I believe customers selling Product X fail in 2 respects. The main/ primary reason is the product should be refrigerated/shipped with cold packs. The second reason is the ingredients could be of higher quality.
Product X retails most commonly for $25. The vast majority of the space is at $15-25, and some branded products are $28-35, and the very rare brand at $50. The highest volume items are $18-25. I don’t perceive any differentiation in product between the $15-$50 product aside from brand/reputation.
I think the higher quality message is worth $3/unit. Refrigeration/shipping with an ice pack is the bigger differentiator, however, and would drive more volume than the +$3/unit from higher quality. Maybe refrigeration can drive +$3-5/unit, but I know it can drive volume. So in aggregate I think I can charge +$3-8/unit. So if average Product X is $25, I can get +$28-33/per bottle. write a business plan
My Problem: Refrigeration/Ice Pack = Expensive
Refrigeration + Ice Pack = +$13.50 in cost vs. using Amazon FBA
Adding an ice pack/thermal bag/logistics cost adds ~$3 in material cost.

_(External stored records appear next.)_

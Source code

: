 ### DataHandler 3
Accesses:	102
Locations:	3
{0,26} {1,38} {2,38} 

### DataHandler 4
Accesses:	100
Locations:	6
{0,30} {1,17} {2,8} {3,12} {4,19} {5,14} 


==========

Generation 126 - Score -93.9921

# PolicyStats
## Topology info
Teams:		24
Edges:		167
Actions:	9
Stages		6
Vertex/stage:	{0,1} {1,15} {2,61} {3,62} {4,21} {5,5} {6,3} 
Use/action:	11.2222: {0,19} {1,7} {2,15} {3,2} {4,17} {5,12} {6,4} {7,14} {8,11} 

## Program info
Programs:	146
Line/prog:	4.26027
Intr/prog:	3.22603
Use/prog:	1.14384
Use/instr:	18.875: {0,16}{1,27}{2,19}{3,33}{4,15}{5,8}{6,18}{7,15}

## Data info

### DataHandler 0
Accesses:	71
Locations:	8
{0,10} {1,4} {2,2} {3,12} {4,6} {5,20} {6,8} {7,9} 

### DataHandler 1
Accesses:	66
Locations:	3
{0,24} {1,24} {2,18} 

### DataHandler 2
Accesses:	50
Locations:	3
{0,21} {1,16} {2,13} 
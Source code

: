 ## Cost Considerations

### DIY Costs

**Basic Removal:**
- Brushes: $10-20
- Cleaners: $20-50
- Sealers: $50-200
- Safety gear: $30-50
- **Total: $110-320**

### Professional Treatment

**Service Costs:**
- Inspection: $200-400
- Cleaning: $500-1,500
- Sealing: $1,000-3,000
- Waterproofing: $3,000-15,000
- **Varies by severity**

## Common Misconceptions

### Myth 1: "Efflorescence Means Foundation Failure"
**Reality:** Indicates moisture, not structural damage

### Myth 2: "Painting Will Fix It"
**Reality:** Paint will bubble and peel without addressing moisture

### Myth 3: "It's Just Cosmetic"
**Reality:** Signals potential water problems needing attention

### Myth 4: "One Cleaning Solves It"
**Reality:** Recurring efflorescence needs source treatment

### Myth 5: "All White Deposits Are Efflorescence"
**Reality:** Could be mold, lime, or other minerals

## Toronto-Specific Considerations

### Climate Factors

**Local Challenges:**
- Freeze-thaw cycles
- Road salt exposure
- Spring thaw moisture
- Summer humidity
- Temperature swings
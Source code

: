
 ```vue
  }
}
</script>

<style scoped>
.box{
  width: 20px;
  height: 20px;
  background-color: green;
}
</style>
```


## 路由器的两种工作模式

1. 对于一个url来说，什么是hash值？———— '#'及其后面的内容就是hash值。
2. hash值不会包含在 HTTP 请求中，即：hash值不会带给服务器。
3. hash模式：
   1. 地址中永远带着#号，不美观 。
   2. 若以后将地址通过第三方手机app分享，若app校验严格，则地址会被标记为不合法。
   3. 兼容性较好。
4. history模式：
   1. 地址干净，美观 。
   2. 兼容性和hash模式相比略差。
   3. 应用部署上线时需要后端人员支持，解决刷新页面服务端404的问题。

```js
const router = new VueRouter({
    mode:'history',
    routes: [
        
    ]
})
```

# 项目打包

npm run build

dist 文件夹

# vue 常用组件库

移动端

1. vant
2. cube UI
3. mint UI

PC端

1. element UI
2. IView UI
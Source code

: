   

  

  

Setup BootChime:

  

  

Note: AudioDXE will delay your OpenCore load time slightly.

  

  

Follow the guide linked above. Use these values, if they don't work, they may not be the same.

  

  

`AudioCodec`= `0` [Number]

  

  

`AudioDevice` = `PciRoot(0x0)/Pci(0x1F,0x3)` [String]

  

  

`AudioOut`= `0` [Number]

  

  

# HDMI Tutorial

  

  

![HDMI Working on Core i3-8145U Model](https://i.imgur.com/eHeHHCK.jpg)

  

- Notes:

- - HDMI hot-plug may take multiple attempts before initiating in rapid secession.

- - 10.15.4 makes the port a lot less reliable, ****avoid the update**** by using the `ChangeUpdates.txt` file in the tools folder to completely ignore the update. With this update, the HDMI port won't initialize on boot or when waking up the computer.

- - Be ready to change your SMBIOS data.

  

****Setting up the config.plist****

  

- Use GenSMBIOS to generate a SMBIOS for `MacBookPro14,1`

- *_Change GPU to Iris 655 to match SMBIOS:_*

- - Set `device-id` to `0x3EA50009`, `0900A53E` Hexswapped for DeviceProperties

Further, you will need to do FBM not FBA (FBA doesn't have refrigerated warehouses/ice pack shipping) -- so you need to pay the Amazon marketplace fee and pay the entirety of shipping out of your pocket. You want to send priority mail at $10.50 (+$7 vs. USPS first class) at your own cost.
So I Have 4 Possible Sales Strategies (I Think)
Sell on Amazon FBA/Walmart etc. at $28 (no refrigeration, no ice pack)
Sell on Amazon FBM/Walmart etc. at $41 (refrigerated product with priority mail ice pack).
Offer two different ASIN/SKU on each channel (let the customer decide)
Sell the $28 unrefrigerated version on all channels, and the refrigerated version on my website.
Why I Struggle
Reasons against charging $41:
I am not sure what the volume impact is from charging $41. Maybe this is what I need to cement my place on crowded marketplaces. But maybe this is just pricing myself out of business.
My charging $41 doesn't increase my margin dollars, it is a straight pass through of my incremental cost. I don't think consumers understand the incremental cost to do this and how my margin % will shrink.
If the vast majority of products are not refrigerated -- am I needlessly pricing myself out of the market?
Reasons for charging $41
My brand/product will very differentiated, and could drive volume
It keeps with my brand proposition of quality & high integrity. That is my brand!
Reasons for mixed offering
Customers can decide if the science warrants +$13 cost
Reasons against mixed offering
It sends a mixed message: why should consumers pay +$13/50% for the same product, if a vendor they trust feels comfortable offering the same product at a cheaper price without refrigeration? How can I advertise 'refrigerated is better' and yet offer an unrefrigerated version?